Sunday, November 8, 2009

Call to Action

When I first began the formal process of conversion into the Catholic Church I encountered many members of the Call to Action generation who seemed to be well represented in the parish into which I was baptized.

Their perspective on the Church was infused within the parish Rite of Christian Initiation for Adults (RCIA) to the extent that my sponsor informed me that abortion was not dogmatic Catholic teaching and that he supported the right of women to choose.

It took awhile for me to study my way into alignment with the teaching of the Church, and as I explored the catechism and the papal encyclicals I learned, in addition to the eternal teaching of the Church, how important it is to do your own study and to ensure the core of that study emanates from the Vatican.

This article from Catholic World reveals the tragic direction taken by too many religious and laity who have become attached to the dissenting Call to Action approach to the Church rather than to the eternal truth from the Holy See.

An excerpt.

“Claiming that they are attempting to address the “serious deterioration of the US Church today,” organizers of a new Catholic reform organization are planning a national conclave in 2011 called the American Catholic Council.
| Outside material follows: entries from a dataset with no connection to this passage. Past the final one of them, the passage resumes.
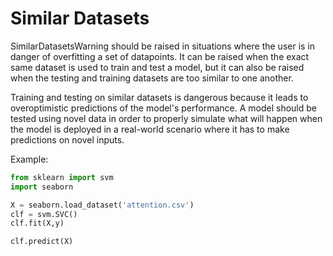 # Similar Datasets

SimilarDatasetsWarning should be raised in situations where the user is in danger of
overfitting a set of datapoints. It can be raised when the exact same dataset is used
to train and test a model, but it can also be raised when the testing and training
datasets are too similar to one another.

Training and testing on similar datasets is dangerous because it leads to
overoptimistic predictions of the model's performance. A model should be tested using
novel data in order to properly simulate what will happen when the model is deployed
in a real-world scenario where it has to make predictions on novel inputs.


Example:
```python
from sklearn import svm
import seaborn

X = seaborn.load_dataset('attention.csv')
clf = svm.SVC()
clf.fit(X,y)

clf.predict(X)
```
In what is being billed as a kind of off-site Vatican Council, the proposed gathering promises “thoughtful discussion” of scholarly papers and presentations by Catholic theologians, scholars, and activists—all directed toward the goal of creating a new Church that is “fully in tune with the authentic Gospel message.”

“Promising that the American Catholic Council will “recapture the universal call to ministry,” organizers claim to have launched the call for the national council in an effort to create a more responsive, accountable Church that “calls on the active participation of its people and more closely models the American experience.”

“Although council leaders have denied that they are attempting to create their own church, the American Catholic Council website states their mission clearly: “We seek nothing short of a personal conversion of all to create a new Church.” And, while the organizers of the proposed council have appropriated the language and trappings of an authentic Catholic council, the reality is that the American Catholic Council will be conducted entirely outside the purview of the Church, flouting canon law, and ignoring input from current Church leaders.

“Commemorating the 50th anniversary of what organizers view as the “unfulfilled promise” of the Second Vatican Council, the American Catholic Council is scheduled to be held in Detroit in the fall of 2011. Detroit was selected because it was the site of the 1976 Call to Action Conference—a conference that Joseph Bottum, editor of First Things, has described as the “low point in post-Vatican II American Catholic unity.” Bottum recalled that the 1976 conference began by calling upon the Church to fight “chronic racism, sexism, militarism, and poverty in modern society.” But, by the conclusion of the conference, Call to Action participants demanded that the Church change its positions on celibacy, male clergy, homosexuality, birth control, and Communion for the divorced and remarried—with further decisions to be made by majority votes of laypeople.”